Cassette Deck??


Hello All
I found an old box of cassettes I have from the 80's while doing some moving and thought I would like to give them a listen. Can anyone tell me a decent deck I can pick up to add to my system so I can give them a listen? Don't want to spend a lot its just a passing phase. Any ideas and where I might find something? Let me know.
Thanks
harnellt
Just for the record, my comment that a $7-$10 Goodwill deck
will sound as good as a Nakamichi was a facetious comment. I love my Nakamichi decks. They'll bury them with me. Long
live analog!
Some say Tandberg 3014, and 3014a, is the best there is. I never tried one. They are also very rare and expensive to buy and maintain.
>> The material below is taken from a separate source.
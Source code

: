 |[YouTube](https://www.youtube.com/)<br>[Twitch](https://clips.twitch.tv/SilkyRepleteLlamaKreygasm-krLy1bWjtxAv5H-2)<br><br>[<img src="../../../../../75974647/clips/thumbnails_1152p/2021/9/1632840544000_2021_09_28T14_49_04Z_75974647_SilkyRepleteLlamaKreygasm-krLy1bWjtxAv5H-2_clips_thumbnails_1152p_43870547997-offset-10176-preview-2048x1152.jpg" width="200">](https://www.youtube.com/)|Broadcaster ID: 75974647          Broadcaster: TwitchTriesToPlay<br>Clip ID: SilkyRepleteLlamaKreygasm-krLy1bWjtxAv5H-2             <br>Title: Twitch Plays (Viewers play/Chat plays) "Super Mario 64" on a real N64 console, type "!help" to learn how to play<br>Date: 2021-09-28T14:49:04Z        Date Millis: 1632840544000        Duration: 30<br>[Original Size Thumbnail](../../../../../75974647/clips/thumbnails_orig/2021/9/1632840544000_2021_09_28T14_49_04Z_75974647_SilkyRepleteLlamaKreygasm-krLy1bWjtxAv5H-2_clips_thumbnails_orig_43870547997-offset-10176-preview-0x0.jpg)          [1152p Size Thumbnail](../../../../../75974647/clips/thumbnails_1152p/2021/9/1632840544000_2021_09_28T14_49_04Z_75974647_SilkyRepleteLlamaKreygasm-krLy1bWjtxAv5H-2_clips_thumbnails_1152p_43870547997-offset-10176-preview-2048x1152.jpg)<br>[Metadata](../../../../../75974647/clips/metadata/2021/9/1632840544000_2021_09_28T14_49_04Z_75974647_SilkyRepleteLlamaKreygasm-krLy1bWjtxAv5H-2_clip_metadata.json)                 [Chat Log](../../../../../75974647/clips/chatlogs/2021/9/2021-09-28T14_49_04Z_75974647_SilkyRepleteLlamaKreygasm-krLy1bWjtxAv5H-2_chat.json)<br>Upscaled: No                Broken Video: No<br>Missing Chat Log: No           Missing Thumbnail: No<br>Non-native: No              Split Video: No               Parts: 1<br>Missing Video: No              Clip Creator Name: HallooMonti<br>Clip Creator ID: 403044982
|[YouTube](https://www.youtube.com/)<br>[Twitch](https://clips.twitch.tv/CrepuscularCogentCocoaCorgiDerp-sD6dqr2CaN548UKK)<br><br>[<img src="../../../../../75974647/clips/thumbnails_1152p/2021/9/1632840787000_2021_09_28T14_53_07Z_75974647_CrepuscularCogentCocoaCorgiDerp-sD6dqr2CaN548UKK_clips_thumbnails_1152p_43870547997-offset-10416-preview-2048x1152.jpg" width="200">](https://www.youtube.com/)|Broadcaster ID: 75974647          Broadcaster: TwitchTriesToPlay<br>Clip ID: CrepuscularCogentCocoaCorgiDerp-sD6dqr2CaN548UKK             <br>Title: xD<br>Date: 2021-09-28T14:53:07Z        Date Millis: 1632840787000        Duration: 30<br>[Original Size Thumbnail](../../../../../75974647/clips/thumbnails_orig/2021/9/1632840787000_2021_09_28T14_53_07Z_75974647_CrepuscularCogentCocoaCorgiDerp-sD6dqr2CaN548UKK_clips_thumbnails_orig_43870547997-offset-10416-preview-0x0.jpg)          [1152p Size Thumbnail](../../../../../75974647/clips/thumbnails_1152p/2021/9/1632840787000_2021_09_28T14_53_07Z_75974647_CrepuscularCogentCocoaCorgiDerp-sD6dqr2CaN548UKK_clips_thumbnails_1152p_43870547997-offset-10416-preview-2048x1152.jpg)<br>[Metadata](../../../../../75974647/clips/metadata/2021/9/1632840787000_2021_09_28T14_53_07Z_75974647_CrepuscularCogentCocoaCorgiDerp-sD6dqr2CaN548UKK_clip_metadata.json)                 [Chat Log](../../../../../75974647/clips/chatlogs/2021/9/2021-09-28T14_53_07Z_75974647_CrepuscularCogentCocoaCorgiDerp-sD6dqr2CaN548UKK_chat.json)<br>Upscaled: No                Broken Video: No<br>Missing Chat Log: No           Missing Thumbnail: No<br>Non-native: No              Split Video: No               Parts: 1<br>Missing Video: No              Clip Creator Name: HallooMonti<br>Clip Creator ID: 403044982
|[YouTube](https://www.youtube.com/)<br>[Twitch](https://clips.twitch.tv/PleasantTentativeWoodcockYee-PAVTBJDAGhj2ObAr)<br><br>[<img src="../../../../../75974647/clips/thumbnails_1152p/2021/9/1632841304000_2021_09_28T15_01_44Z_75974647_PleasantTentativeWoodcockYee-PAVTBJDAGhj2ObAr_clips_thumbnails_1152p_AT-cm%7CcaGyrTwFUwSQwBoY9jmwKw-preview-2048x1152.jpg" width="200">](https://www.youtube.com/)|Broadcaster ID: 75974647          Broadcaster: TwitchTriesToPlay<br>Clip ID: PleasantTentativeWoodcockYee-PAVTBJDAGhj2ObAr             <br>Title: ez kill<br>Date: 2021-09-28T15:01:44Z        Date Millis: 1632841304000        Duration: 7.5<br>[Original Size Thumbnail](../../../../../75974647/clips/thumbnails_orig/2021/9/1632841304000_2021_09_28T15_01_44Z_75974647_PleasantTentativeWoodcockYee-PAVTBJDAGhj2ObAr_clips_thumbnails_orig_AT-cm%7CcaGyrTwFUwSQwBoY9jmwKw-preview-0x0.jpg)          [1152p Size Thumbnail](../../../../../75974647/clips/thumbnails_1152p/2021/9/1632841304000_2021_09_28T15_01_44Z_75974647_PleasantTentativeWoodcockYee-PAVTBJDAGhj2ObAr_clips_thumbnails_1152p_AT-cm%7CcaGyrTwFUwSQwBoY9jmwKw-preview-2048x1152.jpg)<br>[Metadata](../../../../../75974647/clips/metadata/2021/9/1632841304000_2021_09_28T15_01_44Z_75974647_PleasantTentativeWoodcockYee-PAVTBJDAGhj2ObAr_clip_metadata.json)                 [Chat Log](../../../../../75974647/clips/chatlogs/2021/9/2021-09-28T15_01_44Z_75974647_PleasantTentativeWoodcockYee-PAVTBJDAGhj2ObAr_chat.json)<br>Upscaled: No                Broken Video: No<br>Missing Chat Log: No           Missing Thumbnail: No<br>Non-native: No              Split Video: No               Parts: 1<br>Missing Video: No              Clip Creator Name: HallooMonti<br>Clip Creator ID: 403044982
Yes, my Spacedeck still sounds better than the copy made on my well aligned Nak 682ZX but not by too much. This Nak thing is really great especially with reference grade metal tape. I'll get to RTR later too. So for very critical listening - vinyl; not so critical - compilations on tape.
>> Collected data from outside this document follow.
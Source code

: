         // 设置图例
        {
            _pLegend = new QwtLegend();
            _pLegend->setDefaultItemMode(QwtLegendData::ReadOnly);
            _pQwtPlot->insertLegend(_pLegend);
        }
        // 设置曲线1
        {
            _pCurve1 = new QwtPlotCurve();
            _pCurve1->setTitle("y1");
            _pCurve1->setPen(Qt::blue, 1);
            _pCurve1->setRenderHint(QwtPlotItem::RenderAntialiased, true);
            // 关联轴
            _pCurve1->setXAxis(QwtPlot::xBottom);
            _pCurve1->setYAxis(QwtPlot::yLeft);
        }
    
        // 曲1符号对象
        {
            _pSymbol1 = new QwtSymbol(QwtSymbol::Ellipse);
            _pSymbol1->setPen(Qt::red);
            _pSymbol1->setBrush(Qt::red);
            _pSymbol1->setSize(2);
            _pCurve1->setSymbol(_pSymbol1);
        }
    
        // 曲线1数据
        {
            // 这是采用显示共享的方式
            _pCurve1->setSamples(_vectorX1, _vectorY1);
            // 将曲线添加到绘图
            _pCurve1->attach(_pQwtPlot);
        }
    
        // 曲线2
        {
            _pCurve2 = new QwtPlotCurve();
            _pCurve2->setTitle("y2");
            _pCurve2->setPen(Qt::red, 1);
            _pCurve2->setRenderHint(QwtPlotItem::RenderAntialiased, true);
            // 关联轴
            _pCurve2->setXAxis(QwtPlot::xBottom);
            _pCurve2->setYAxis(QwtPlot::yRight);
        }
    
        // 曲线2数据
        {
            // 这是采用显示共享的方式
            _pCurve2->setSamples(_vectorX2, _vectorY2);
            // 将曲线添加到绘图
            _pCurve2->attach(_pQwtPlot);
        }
What's so entertaining about this thread is how "polarized" folks can become. I'll bet that back in "the day" before the growing popularity of the cassette tape, (be it pre-recorded, or the ones we did ourselves), most of us music lovers and hobbyists probably owned 8 track tape players, and a buttload of 8 track tapes? What else was there for our cars? Either that, or we were stuck listening to only AM/FM radio stations. Which wasn't so bad actually, IMHO. Then along comes the cassette tape and who could resist it? Fast forward, (no pun intended) to TODAY, with so much kick-ass, high-rez material readily available to all who are willing to go "there"...and how quickly so many folks are to bash the validity of a (once great) format. But I do agree with you halfheartedly. By todays standards, the cassette format is nothing in comparison. But it doesn't totally suck either. Which is why I think so many of us out here in "audiophileland" still hang on to our trusty old cassette decks in the first place! I can honestly say that I have not "seriously" listened to cassettes in over 20 years! Yet I still own 2000 plus. Crazy? Sure. Just a little bit. Stone age? Yeah kind of. (I admit to still dragging my wife around by her hair, carrying a club, and painting pictures of stuff on the cave walls with a burnt stick.) So I guess I AM a caveman. One who still embraces the past, even though it's not anywhere close to 24 bit/192 hz oversampling. I also own 7 friggin' cassette decks still. Geez! maybe I should have been the one doing the GEIKO insurance commercials? For whatever it's worth, I feel proud to have my connection to the past, even if I don't use my antiquated decks any longer. They still look cool, and work, and are often the source of conversation! Long live us old school, low-fi, caveman gear hoarders!! I salute you.
kudos to martinmobile for carrying the cassette torch. like him, i've hoarded a gazillion cassettes over the years, including alot of cool stuff which'll never get released on cd, and thus still cling stubbornly to the medium. tapes aren't intrinsically bad sounding--i sometimes prefer a well-recorded tape played on a good deck to disc. the main drawback, as i see it, is that a high percentage of prerecorded tapes are absymally recorded and/or manufactured, and no equipment in the world is gonna make 'em sound listenable.
thanks for the entertaining thread.
I've found yamaha decks from the late 80's and early 90's to be top performers and were a great value even back when new. You should be able to pick up one for a pittance these days.

You will pay a premium for other big names from that era, like Nakamichi and Tandberg, but they may be worth it.

Aiwa used to make some of the best looking and sounding decks as well in the late seventies, but there may not be many of these around anymore in good working order. Mine gave up the goat a good while back.